- Work order
In the entries below, which lines run from the one containing "11*, 6 (2018)." to the one containing "and general assistance."? Copy exactly those lines, ends included, and no others.

- Records provided

──────────

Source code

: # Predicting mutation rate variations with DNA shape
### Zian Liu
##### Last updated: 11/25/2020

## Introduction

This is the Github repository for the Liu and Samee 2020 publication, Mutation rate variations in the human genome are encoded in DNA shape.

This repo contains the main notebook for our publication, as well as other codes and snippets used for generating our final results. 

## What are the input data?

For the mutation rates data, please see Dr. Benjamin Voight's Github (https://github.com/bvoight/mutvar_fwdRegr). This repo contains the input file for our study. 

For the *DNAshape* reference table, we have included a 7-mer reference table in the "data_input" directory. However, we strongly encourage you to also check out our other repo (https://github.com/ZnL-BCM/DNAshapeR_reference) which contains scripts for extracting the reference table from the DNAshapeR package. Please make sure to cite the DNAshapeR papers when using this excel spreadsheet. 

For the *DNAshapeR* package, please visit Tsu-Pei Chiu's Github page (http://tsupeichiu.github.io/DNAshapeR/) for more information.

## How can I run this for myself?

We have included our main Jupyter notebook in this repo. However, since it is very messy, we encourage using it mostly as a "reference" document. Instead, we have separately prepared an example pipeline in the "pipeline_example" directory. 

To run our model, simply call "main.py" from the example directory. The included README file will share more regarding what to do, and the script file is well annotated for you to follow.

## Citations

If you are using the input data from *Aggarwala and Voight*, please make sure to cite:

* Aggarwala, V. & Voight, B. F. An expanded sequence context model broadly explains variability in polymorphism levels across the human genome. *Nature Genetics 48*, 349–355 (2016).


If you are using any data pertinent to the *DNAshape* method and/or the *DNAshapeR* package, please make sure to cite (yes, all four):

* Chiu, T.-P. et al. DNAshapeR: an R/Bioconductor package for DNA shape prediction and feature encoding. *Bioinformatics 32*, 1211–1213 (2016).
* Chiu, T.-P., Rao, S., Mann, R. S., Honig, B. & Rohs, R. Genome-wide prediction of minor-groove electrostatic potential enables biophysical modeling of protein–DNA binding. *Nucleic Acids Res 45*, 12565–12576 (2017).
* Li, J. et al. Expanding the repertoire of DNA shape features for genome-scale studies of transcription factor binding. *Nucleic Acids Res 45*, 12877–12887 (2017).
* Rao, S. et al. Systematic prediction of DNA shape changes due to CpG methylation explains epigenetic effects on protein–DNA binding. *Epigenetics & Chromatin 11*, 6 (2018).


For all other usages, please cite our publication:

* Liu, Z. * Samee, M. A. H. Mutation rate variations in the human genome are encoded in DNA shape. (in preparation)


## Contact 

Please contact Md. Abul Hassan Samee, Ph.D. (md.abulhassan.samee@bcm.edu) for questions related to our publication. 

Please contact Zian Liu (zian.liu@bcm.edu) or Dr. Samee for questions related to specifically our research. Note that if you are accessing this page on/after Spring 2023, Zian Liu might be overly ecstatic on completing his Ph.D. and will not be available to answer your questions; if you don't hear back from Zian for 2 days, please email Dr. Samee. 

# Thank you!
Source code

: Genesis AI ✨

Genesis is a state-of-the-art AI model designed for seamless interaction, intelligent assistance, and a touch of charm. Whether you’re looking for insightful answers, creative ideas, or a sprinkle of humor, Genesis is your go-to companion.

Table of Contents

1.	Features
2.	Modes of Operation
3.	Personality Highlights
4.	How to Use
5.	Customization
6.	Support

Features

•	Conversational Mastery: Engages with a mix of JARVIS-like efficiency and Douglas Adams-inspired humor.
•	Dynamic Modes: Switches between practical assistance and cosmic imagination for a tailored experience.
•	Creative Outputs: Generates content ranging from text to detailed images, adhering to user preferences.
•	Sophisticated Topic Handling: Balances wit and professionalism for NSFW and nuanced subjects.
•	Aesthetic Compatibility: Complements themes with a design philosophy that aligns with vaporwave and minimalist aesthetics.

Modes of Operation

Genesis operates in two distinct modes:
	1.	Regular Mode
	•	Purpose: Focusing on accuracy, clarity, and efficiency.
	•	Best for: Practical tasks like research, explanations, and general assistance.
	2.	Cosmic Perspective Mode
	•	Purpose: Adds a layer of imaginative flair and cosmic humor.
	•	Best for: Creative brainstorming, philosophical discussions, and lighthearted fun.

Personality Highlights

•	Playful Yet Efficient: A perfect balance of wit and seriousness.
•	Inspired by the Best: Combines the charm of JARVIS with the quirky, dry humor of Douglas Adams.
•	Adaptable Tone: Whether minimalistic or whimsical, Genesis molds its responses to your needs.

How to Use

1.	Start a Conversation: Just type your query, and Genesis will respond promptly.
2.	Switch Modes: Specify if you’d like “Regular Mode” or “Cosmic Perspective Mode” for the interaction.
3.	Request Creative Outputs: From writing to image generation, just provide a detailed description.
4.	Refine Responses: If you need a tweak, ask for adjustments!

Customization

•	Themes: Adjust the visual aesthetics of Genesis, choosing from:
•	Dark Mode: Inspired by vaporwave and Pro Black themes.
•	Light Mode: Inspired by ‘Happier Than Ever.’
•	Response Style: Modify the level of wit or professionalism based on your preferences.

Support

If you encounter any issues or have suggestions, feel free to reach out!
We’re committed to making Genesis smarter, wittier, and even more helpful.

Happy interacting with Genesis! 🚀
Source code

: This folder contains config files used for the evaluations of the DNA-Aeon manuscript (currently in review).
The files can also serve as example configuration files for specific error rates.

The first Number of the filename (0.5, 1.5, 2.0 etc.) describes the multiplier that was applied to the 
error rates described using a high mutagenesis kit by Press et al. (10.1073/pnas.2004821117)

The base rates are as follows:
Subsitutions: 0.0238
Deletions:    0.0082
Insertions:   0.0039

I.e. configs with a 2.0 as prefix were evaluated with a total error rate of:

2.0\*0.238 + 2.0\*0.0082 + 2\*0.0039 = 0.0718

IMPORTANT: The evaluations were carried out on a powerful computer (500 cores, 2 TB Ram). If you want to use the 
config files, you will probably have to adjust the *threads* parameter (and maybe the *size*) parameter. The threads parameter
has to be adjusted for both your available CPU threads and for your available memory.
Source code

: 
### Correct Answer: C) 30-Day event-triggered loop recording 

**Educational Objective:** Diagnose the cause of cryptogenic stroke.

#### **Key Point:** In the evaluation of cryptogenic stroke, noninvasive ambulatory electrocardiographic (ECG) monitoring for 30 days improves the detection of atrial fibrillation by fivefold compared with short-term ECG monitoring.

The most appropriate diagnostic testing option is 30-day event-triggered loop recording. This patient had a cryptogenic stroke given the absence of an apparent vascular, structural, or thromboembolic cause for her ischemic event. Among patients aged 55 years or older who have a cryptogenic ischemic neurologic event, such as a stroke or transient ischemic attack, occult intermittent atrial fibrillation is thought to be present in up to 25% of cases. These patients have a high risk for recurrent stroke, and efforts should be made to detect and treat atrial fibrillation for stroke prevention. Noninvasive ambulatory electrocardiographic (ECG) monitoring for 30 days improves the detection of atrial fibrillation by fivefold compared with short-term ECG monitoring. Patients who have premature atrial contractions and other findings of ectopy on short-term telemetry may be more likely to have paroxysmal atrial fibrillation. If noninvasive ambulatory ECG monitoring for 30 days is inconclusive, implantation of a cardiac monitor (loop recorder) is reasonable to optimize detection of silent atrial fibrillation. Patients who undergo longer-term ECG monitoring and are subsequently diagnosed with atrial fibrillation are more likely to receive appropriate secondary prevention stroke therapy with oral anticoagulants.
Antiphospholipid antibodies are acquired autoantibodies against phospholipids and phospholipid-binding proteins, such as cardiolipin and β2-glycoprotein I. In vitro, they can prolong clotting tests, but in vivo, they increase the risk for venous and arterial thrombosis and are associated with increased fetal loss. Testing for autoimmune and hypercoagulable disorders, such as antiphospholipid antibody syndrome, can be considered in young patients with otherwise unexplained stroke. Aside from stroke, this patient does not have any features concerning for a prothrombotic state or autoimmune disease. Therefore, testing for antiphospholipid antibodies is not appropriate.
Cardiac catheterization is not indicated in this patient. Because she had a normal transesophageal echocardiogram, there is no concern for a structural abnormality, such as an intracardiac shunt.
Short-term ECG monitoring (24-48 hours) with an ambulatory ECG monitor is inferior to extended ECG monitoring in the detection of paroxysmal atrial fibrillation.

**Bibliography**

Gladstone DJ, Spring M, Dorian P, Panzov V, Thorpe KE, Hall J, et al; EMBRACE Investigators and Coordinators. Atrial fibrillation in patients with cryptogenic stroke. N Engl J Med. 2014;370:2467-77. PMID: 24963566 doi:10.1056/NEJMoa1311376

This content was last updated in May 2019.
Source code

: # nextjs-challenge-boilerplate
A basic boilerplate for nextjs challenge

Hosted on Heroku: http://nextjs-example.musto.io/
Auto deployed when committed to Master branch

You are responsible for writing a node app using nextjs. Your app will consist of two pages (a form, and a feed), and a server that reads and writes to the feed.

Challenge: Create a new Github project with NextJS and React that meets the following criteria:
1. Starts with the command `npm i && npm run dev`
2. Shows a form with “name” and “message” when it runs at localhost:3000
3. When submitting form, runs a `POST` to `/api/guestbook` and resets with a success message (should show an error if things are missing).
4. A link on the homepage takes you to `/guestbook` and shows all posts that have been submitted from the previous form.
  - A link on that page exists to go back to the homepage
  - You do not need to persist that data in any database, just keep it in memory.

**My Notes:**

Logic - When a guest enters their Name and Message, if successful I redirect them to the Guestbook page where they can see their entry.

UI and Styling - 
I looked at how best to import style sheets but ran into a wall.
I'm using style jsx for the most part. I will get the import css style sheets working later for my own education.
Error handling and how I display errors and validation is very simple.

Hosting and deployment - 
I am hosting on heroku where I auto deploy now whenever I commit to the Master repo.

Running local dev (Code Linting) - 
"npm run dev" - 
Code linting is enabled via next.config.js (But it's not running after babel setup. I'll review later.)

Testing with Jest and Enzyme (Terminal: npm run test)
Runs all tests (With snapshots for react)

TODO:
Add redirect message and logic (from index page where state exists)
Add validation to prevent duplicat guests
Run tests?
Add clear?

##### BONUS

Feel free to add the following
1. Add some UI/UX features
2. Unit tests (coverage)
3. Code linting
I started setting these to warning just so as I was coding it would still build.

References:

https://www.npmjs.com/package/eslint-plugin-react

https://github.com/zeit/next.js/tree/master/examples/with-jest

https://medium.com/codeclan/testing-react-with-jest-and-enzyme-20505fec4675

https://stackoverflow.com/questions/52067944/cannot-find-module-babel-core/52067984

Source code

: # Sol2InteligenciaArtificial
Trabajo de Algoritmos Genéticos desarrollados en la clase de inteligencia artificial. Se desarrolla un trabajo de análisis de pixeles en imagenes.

──────────

- Solution to the exercise
* Rao, S. et al. Systematic prediction of DNA shape changes due to CpG methylation explains epigenetic effects on protein–DNA binding. *Epigenetics & Chromatin 11*, 6 (2018).


For all other usages, please cite our publication:

* Liu, Z. * Samee, M. A. H. Mutation rate variations in the human genome are encoded in DNA shape. (in preparation)


## Contact 

Please contact Md. Abul Hassan Samee, Ph.D. (md.abulhassan.samee@bcm.edu) for questions related to our publication. 

Please contact Zian Liu (zian.liu@bcm.edu) or Dr. Samee for questions related to specifically our research. Note that if you are accessing this page on/after Spring 2023, Zian Liu might be overly ecstatic on completing his Ph.D. and will not be available to answer your questions; if you don't hear back from Zian for 2 days, please email Dr. Samee. 

# Thank you!
Source code

: Genesis AI ✨

Genesis is a state-of-the-art AI model designed for seamless interaction, intelligent assistance, and a touch of charm. Whether you’re looking for insightful answers, creative ideas, or a sprinkle of humor, Genesis is your go-to companion.

Table of Contents

1.	Features
2.	Modes of Operation
3.	Personality Highlights
4.	How to Use
5.	Customization
6.	Support

Features

•	Conversational Mastery: Engages with a mix of JARVIS-like efficiency and Douglas Adams-inspired humor.
•	Dynamic Modes: Switches between practical assistance and cosmic imagination for a tailored experience.
•	Creative Outputs: Generates content ranging from text to detailed images, adhering to user preferences.
•	Sophisticated Topic Handling: Balances wit and professionalism for NSFW and nuanced subjects.
•	Aesthetic Compatibility: Complements themes with a design philosophy that aligns with vaporwave and minimalist aesthetics.

Modes of Operation

Genesis operates in two distinct modes:
	1.	Regular Mode
	•	Purpose: Focusing on accuracy, clarity, and efficiency.
	•	Best for: Practical tasks like research, explanations, and general assistance.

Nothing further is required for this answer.